1964 AUSTIN-HEALEY 3000 MKIII ROADSTER
Registration No. PHJ 64E
Chassis No. HBJ 8L37 678
Engine No. 29K/RU/H 12274
British racing green with black leather interior
Engine: six cylinder in-line, pushrod overhead valves, twin SU carburettors, 2,912cc, 148bhp at 5,250rpm; Gearbox: manual four-speed with synchromesh; Suspension: front independent by wishbones and coil springs, rear live axle with transverse control arm or radius rods, semi-elliptic leaf springs; Brakes: four wheel power-assisted hydraulically-operated drums. Left hand drive
At the London Motor Show of 1952, the Donald Healey Motor Company, which had been building modest numbers of well respected, quite expensive high performance sporting cars, launched a two-seater sports model aimed at a wider market, using a tuned Austin A90 four cylinder engine and running gear. Good-looking, fast, simple to manufacture, the type was adopted by the Austin Motor Company, now a part of British Motor Corporation, and went into production as the 90bhp Austin-Healey 100. It did well in the market place and in competitions until it was succeeded in by the 100 six, powered by a weighty overhead valve six-cylinder engine yielding 102 bhp already seen in BMC's large saloons.
At the same time, the 100 was extensively revised, given a longer wheelbase, a little more room inside, and provided with more creature comforts than the pared-down fours. The Big-Healey's, skilfully prepared at Abingdon by the works team and driven with great panache, shone in that golden era of long-distance International rallies over the still uncluttered roads of Europe.
Finally in 1964 came the 3000 MK III, generally considered to be the finest variant of them all. It was more a convertible than a roadster with its wind-up windows, excellent hood and two plus two seating. In the cockpit there was a varnished timber dashboard with the traditional sports-car array of instruments, a central console between the comfortable bucket seats and well fitted carpets. There was also a more curved windscreen with quarter windows. But with nearly 150bhp on tap and surging mid-range torque, the MK III was as accelerative as ever, 0 to 60 mph took only 11.2 secs with a maximum of 121mph which was readily obtainable. With large, power-boosted drum-brakes and predictable handling, this last of Healey's big sixes was exhilarating to drive and continued to sell briskly around the world. Fifteen years after the momentous appearance at the London show Donald Healey's fluent styling had not dated, but safety and emission regulations, particularly in the USA brought production of one of the greatest of traditional English sportcars to close in 1967.
This particular example has benefited from a complete mechanical and body restoration with ADC Classic Car Restorations in Bishop's Stortford, and has been only driven a few thousand miles since.
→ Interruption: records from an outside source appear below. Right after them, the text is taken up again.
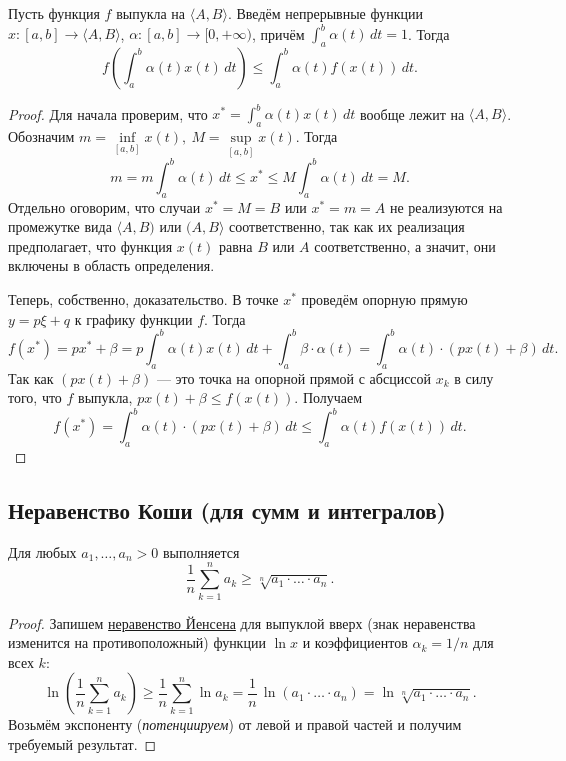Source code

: \begin{theorem} \hypertarget{Йенсен-интегралы}{}
	Пусть функция \(f\) выпукла на \(\langle A, B \rangle\). Введём непрерывные функции \(x \colon [a, b] \to \langle A, B \rangle\), \(\alpha \colon [a, b] \to [0, +\infty)\), причём \(\int_a^b \alpha(t) \, dt = 1\). Тогда \[
	f \left(\int_a^b \alpha(t) x(t) \, dt \right) \leqslant \int_a^b \alpha(t) f(x(t)) \, dt.
	\]
\end{theorem}
\begin{proof}
	Для начала проверим, что \(x^* = \int_a^b \alpha(t) x(t) \, dt\) вообще лежит на \(\langle A, B \rangle\). Обозначим \(m = \inf\limits_{[a, b]} x(t), \ M = \sup\limits_{[a, b]} x(t)\). Тогда \[
	m = m \int_a^b \alpha(t) \, dt \leqslant x^* \leqslant M \int_a^b \alpha(t) \, dt = M.
	\]
	Отдельно оговорим, что случаи \(x^* = M = B\) или \(x^* = m = A\) не реализуются на промежутке вида  \(\langle A, B)\) или \((A, B \rangle\) соответственно, так как их реализация предполагает, что функция \(x(t)\) равна \(B\) или \(A\) соответственно, а значит, они включены в область определения.
	
	Теперь, собственно, доказательство. В точке \(x^*\) проведём опорную прямую \(y = p \xi + q\) к графику функции \(f\). Тогда \[
	f(x^*) = px^* + \beta = p \int_a^b \alpha(t) x(t) \, dt + \int_a^b \beta \cdot \alpha(t) = \int_a^b \alpha(t) \cdot (p x(t) + \beta) \, dt.
	\]
	Так как \((px(t) + \beta)\) --- это точка на опорной прямой с абсциссой \(x_k\) в силу того, что \(f\) выпукла, \(px(t) + \beta \leqslant f(x(t))\). Получаем \[
	f(x^*) = \int_a^b \alpha(t) \cdot (p x(t) + \beta) \, dt \leqslant \int_a^b \alpha(t) f(x(t)) \, dt.
	\]
\end{proof}

\subsection{Неравенство Коши (для сумм и интегралов)}

\begin{ntheorem}
	Для любых \(a_1, \ldots, a_n > 0\) выполняется \[
	\frac{1}{n} \sum_{k=1}^n a_k \geqslant \sqrt[n]{a_1 \cdot \ldots \cdot a_n}.
	\]
\end{ntheorem}
\begin{proof}
	Запишем \hyperlink{Йенсен-суммы}{неравенство Йенсена} для выпуклой вверх (знак неравенства изменится на противоположный) функции \(\ln x\) и коэффициентов \(\alpha_k = 1/n\) для всех \(k\): \[
	\ln \left(\frac{1}{n} \sum_{k=1}^n a_k \right) \geqslant \frac{1}{n} \sum_{k=1}^n \ln a_k = \frac{1}{n} \, \ln (a_1 \cdot \ldots \cdot a_n) = \ln \sqrt[n]{a_1 \cdot \ldots \cdot a_n}.
	\]
	Возьмём экспоненту (\textit{потенциируем}) от левой и правой частей и получим требуемый результат.
\end{proof}

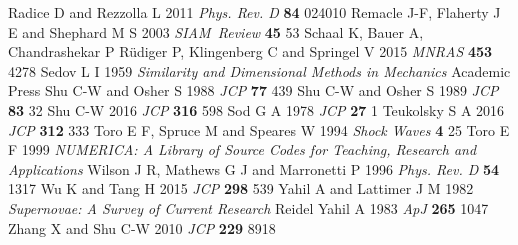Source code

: \documentclass[letterpaper]{jpconf}
\begin{document}
\begin{thebibliography}{34}
   Radice D and Rezzolla L 2011 {\it Phys. Rev. D} {\bf 84} 024010
   Remacle J-F, Flaherty J E and Shephard M S 2003 {\it SIAM~Review} {\bf 45} 53
   Schaal K, Bauer A, Chandrashekar P R{\"u}diger P, Klingenberg C and Springel V 2015 {\it MNRAS} {\bf 453} 4278
   Sedov L I 1959 {\it Similarity and Dimensional Methods in Mechanics} Academic Press
   Shu C-W and Osher S 1988 {\it JCP} {\bf 77} 439
   Shu C-W and Osher S 1989 {\it JCP} {\bf 83} 32
   Shu C-W 2016 {\it JCP} {\bf 316} 598
   Sod G A 1978 {\it JCP} {\bf 27} 1
   Teukolsky S A 2016 {\it JCP} {\bf 312} 333
   Toro E F, Spruce M and Speares W 1994 {\it Shock Waves} {\bf 4} 25
   Toro E F 1999 {\it NUMERICA: A Library of Source Codes for Teaching, Research and Applications}
   Wilson J R, Mathews G J and Marronetti P 1996 {\it Phys. Rev. D} {\bf 54} 1317
   Wu K and Tang H 2015 {\it JCP} {\bf 298} 539
   Yahil A and Lattimer J M 1982 {\it Supernovae: A Survey of Current Research} Reidel
   Yahil A 1983 {\it ApJ} {\bf 265} 1047
   Zhang X and Shu C-W 2010 {\it JCP} {\bf 229} 8918
\end{thebibliography}
\end{document}
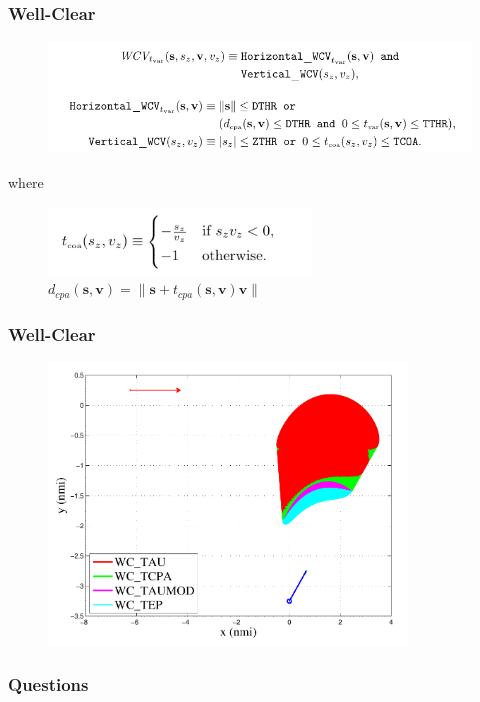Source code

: \documentclass{beamer}
\begin{document}
\begin{frame}[fragile]
	\frametitle{Well-Clear}
	
	
	\begin{figure}
		\includegraphics[height=30mm]{images/WCV/wcv.pdf}\\
	\end{figure}
	where
	\begin{figure}
		\centering
		\includegraphics[height=18mm]{images/WCV/tcoa.pdf}\\
$d_{cpa} (\textbf{s},\textbf{v}) = \parallel \textbf{s} + t_{cpa}(\textbf{s}, \textbf{v})\textbf{v} \parallel$
	\end{figure}
	
\end{frame}

\begin{frame}[fragile]
	\frametitle{Well-Clear}
	
	
	\begin{figure}
		\includegraphics[height=75mm]{images/WCV/graph.pdf}\\
	\end{figure}
	
\end{frame}

\begin{frame}
	\frametitle{Questions}
\end{frame}
  	
\end{document}

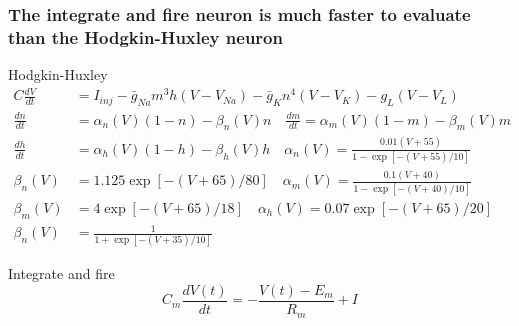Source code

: \documentclass{beamer}
\begin{document}
\begin{frame}
\frametitle{The integrate and fire neuron is much faster to evaluate than the Hodgkin-Huxley neuron}

\begin{block}{Hodgkin-Huxley}
\pause
\tiny
\begin{align*}
 C\frac{dV}{dt} &= I_{inj} - \bar{g}_{Na}m^3h(V-V_{Na}) -\bar{g}_Kn^4(V-V_K) - g_L (V-V_L)\\
 \frac{dn}{dt} &= \alpha_n(V) (1-n) - \beta_n(V)n \quad
 \frac{dm}{dt} = \alpha_m(V) (1-m) - \beta_m(V)m\\
 \frac{dh}{dt} &= \alpha_h(V) (1-h) - \beta_h(V)h \quad
 \alpha_n(V) = \frac{0.01(V+55)}{1-\exp[-(V+55)/10]} \\
 \beta_n(V) &= 1.125\exp[-(V+65)/80] \quad
 \alpha_m(V)  = \frac{0.1(V+40)}{1-\exp[-(V+40)/10]} \\
 \beta_m(V) &= 4\exp[-(V+65)/18] \quad
 \alpha_h(V) = 0.07\exp[-(V+65)/20] \\
 \beta_n(V) &= \frac{1}{1+\exp[-(V+35)/10]}
\end{align*}
\end{block}
\pause
\begin{block}{Integrate and fire}
\pause
\tiny
\begin{equation*}
C_m \frac{dV(t)}{dt} = - \frac{V(t) - E_m}{R_m} + I
\end{equation*}
\end{block}
\end{frame}




\end{document}
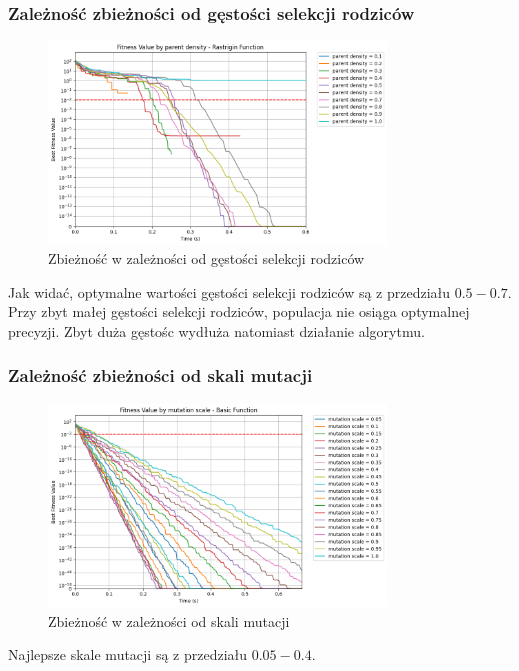 \documentclass{article}
\begin{document}
\subsubsection*{Zależność zbieżności od gęstości selekcji rodziców}
\begin{figure}[H]
    \centering
    \includegraphics[width=0.8\textwidth]{img/ae1/parent_density.png}
    \caption{Zbieżność w zależności od gęstości selekcji rodziców}
\end{figure}
Jak widać, optymalne wartości gęstości selekcji rodziców są z przedziału $0.5 - 0.7$. Przy zbyt małej gęstości selekcji rodziców, populacja nie osiąga optymalnej precyzji. Zbyt duża gęstośc wydłuża natomiast działanie algorytmu.

\subsubsection*{Zależność zbieżności od skali mutacji}
\begin{figure}[H]
    \centering
    \includegraphics[width=0.8\textwidth]{img/ae1/mutation_scale.png}
    \caption{Zbieżność w zależności od skali mutacji}
\end{figure}
Najlepsze skale mutacji są z przedziału $0.05 - 0.4$.
\end{document}
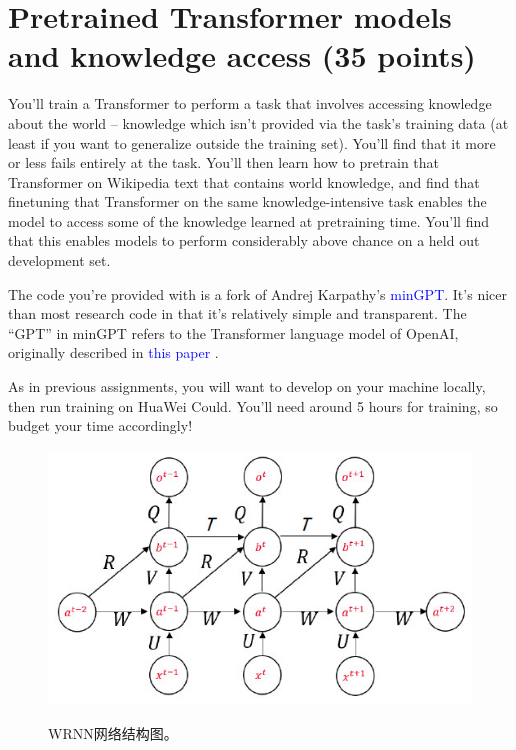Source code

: \documentclass[letterpaper,12pt]{article}
\begin{document}
		
	

			
	
	\section{Pretrained Transformer models and knowledge access (35 points)}
	
	You’ll train a Transformer to perform a task that involves accessing knowledge about the world – knowledge which isn’t provided via the task’s training data (at least if you want to generalize outside the training set). You’ll find that it more or less fails entirely at the task. You’ll then learn how to pretrain that Transformer on Wikipedia text that contains world knowledge, and find that finetuning that Transformer on the same knowledge-intensive task enables the model to access some of the knowledge learned at pretraining time. You’ll find that this enables models to perform considerably above chance on a held out development set.
	
	The code you’re provided with is a fork of Andrej Karpathy’s \textcolor{blue}{minGPT}. It’s nicer than most research code in that it’s relatively simple and transparent. The “GPT” in minGPT refers to the Transformer language model of OpenAI, originally described in \textcolor{blue}{this paper} \cite{b1}.
	
	As in previous assignments, you will want to develop on your machine locally, then run training on HuaWei Could. You’ll need around 5 hours for training, so budget your time accordingly!
	
	\begin{figure}[htbp] 
		\centering 
		\includegraphics[width=0.5\linewidth]{network}
		\captionsetup{font=scriptsize}
		\label{network}
		\captionsetup{font=scriptsize}
		\caption{
			\label{fig: WRNN_network} %
			WRNN网络结构图。
		}
	\end{figure}
\end{document}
The vendor purchased the car from Christie's last year, although having enjoyed it last summer has decided to sell it. In his ownership English Automotive Services have maintained the car, recently paying attention to the brakes.
The car has desirable options including chrome wire wheels, overdrive, new radial tyres and a wood-rim steering wheel. This well-restored Healey is ready for open-top summer motoring, or continental tours of Europe. It is UK registered and comes with a current MOT.